The timing function was slightly modified to use repetitions get more accurate results as well as to easier get the timings for visual display.

def time_func(f, shape=1000, n_reps=10):
    global COMBINED_SHAPE
    COMBINED_SHAPE = shape
    start_time = timeit.default_timer()
    for _ in range(n_reps):
        ca = f()
        assert np.shape(ca)[0] == COMBINED_SHAPE
    average_time = (timeit.default_timer() - start_time) / n_reps
    print(f"Time for {f.__name__}: "
          f"{average_time * 1000:.6f} ms")
    return average_time

# the functions go here

def perform_benchmark(*shapes):
    results = np.zeros((len(shapes), 5))
    for i, shape in enumerate(shapes):
        print(f"shape: {shape}")
        print(f"array size: {shape * 8 / 1024**3:.3f} GB")
        results[i, 0] = time_func(orig, shape=shape)
        results[i, 1] = time_func(concat, shape=shape)
        results[i, 2] = time_func(block, shape=shape)
        results[i, 3] = time_func(stack_ravel, shape=shape)
        results[i, 4] = time_func(stack_flatten, shape=shape)

    plt.figure()
    plt.plot(shapes, results, marker="o")
    plt.xlim((shapes[0], shapes[-1]))
    plt.grid(ls="--")
    plt.legend(["orig", "concat", "block", "stack_ravel", "stack_flatten"])

    plt.figure()
    plt.loglog(shapes, results, marker="o")
    plt.xlim((shapes[0], shapes[-1]))
    plt.grid(ls="--")
    plt.legend(["orig", "concat", "block", "stack_ravel", "stack_flatten"])

    plt.show()


if __name__ == '__main__':
    perform_benchmark(
           100000,    300000,    500000,
          1000000,   3000000,   5000000,
         10000000,  30000000,  50000000,
        100000000, 300000000
    )

The array size of \$500 \times 10^6\$ elements which would have come next was to big to fit in RAM and lead to excessive swapping (your original would be at \$ 900 \times 10^6 \$).

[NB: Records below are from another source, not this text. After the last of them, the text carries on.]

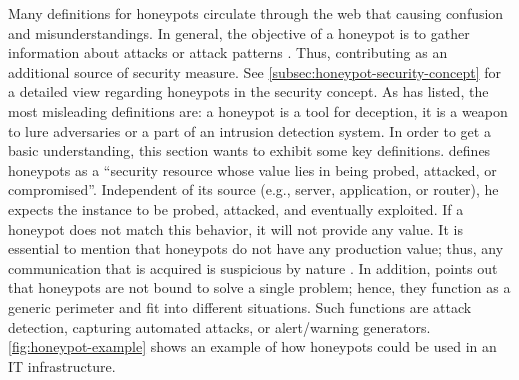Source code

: Many definitions for honeypots circulate through the web that causing confusion and misunderstandings.
In general, the objective of a honeypot is to gather information about attacks or attack patterns \cite{NawrockiWSKS2016}.
Thus, contributing as an additional source of security measure.
See \autoref{subsec:honeypot-security-concept} for a detailed view regarding honeypots in the security concept.
As \citet{Spitzner2003} has listed, the most misleading definitions are: a honeypot is a tool for deception, it is a weapon to lure adversaries or a part of an intrusion detection system.
In order to get a basic understanding, this section wants to exhibit some key definitions.
\citet{Spitzner2003} defines honeypots as a \enquote{security resource whose value lies in being probed, attacked, or compromised}.
Independent of its source (e.g., server, application, or router), he expects the instance to be probed, attacked, and eventually exploited.
If a honeypot does not match this behavior, it will not provide any value.
It is essential to mention that honeypots do not have any production value; thus, any communication that is acquired is suspicious by nature \cite{Spitzner2003}.
In addition, \citet{Spitzner2003} points out that honeypots are not bound to solve a single problem; hence, they function as a generic perimeter and fit into different situations.
Such functions are attack detection, capturing automated attacks, or alert/warning generators.
\autoref{fig:honeypot-example} shows an example of how honeypots could be used in an IT infrastructure.

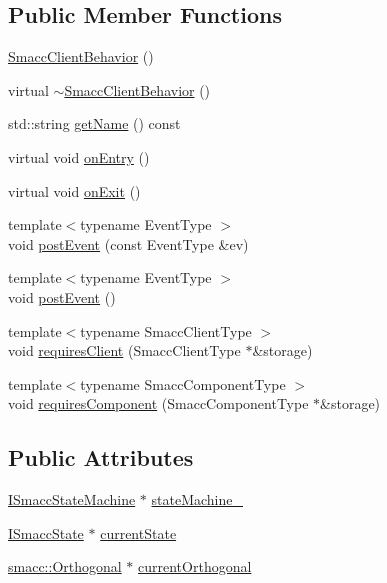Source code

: \subsection*{Public Member Functions}
\begin{DoxyCompactItemize}
\item 
\hyperlink{classsmacc_1_1SmaccClientBehavior_a5fbea298db572d6c7558bfd1a65a942b}{Smacc\+Client\+Behavior} ()
\item 
virtual \hyperlink{classsmacc_1_1SmaccClientBehavior_a93dbf03b9c76a580c2de47d5bef7de0f}{$\sim$\+Smacc\+Client\+Behavior} ()
\item 
std\+::string \hyperlink{classsmacc_1_1SmaccClientBehavior_a3bdd13bc7822f75bdb64a1f23bcf9d6c}{get\+Name} () const 
\item 
virtual void \hyperlink{classsmacc_1_1SmaccClientBehavior_a7962382f93987c720ad432fef55b123f}{on\+Entry} ()
\item 
virtual void \hyperlink{classsmacc_1_1SmaccClientBehavior_ac0cd72d42bd00425362a97c9803ecce5}{on\+Exit} ()
\item 
{\footnotesize template$<$typename Event\+Type $>$ }\\void \hyperlink{classsmacc_1_1SmaccClientBehavior_ab29b23145ea074ad69340fc0af6fbb75}{post\+Event} (const Event\+Type \&ev)
\item 
{\footnotesize template$<$typename Event\+Type $>$ }\\void \hyperlink{classsmacc_1_1SmaccClientBehavior_a3152cd2215ebc0e387a8a546de07cded}{post\+Event} ()
\item 
{\footnotesize template$<$typename Smacc\+Client\+Type $>$ }\\void \hyperlink{classsmacc_1_1SmaccClientBehavior_a917f001e763a1059af337bf4e164f542}{requires\+Client} (Smacc\+Client\+Type $\ast$\&storage)
\item 
{\footnotesize template$<$typename Smacc\+Component\+Type $>$ }\\void \hyperlink{classsmacc_1_1SmaccClientBehavior_adee6abe3a28aa6b47d3dd5267e264b4d}{requires\+Component} (Smacc\+Component\+Type $\ast$\&storage)
\end{DoxyCompactItemize}
\subsection*{Public Attributes}
\begin{DoxyCompactItemize}
\item 
\hyperlink{classsmacc_1_1ISmaccStateMachine}{I\+Smacc\+State\+Machine} $\ast$ \hyperlink{classsmacc_1_1SmaccClientBehavior_a7950b5684d6de0a8e8959c0936ce9a19}{state\+Machine\+\_\+}
\item 
\hyperlink{classsmacc_1_1ISmaccState}{I\+Smacc\+State} $\ast$ \hyperlink{classsmacc_1_1SmaccClientBehavior_af76fc9b877542ed5caf033f820c107d0}{current\+State}
\item 
\hyperlink{classsmacc_1_1Orthogonal}{smacc\+::\+Orthogonal} $\ast$ \hyperlink{classsmacc_1_1SmaccClientBehavior_a642742da14ffa20e323a03eefecfc8b2}{current\+Orthogonal}
\end{DoxyCompactItemize}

When looking at the linear plot you will see no difference between the solutions on all but stack_flatten which consistently takes about twice the time of the other solutions.

double linear plot

In an loglog graph you can see this as an approximately constant offset between stack_flatten and the other solutions.

enter image description here

These findings seem to be consistent with what Austin Hastings presented in his answer.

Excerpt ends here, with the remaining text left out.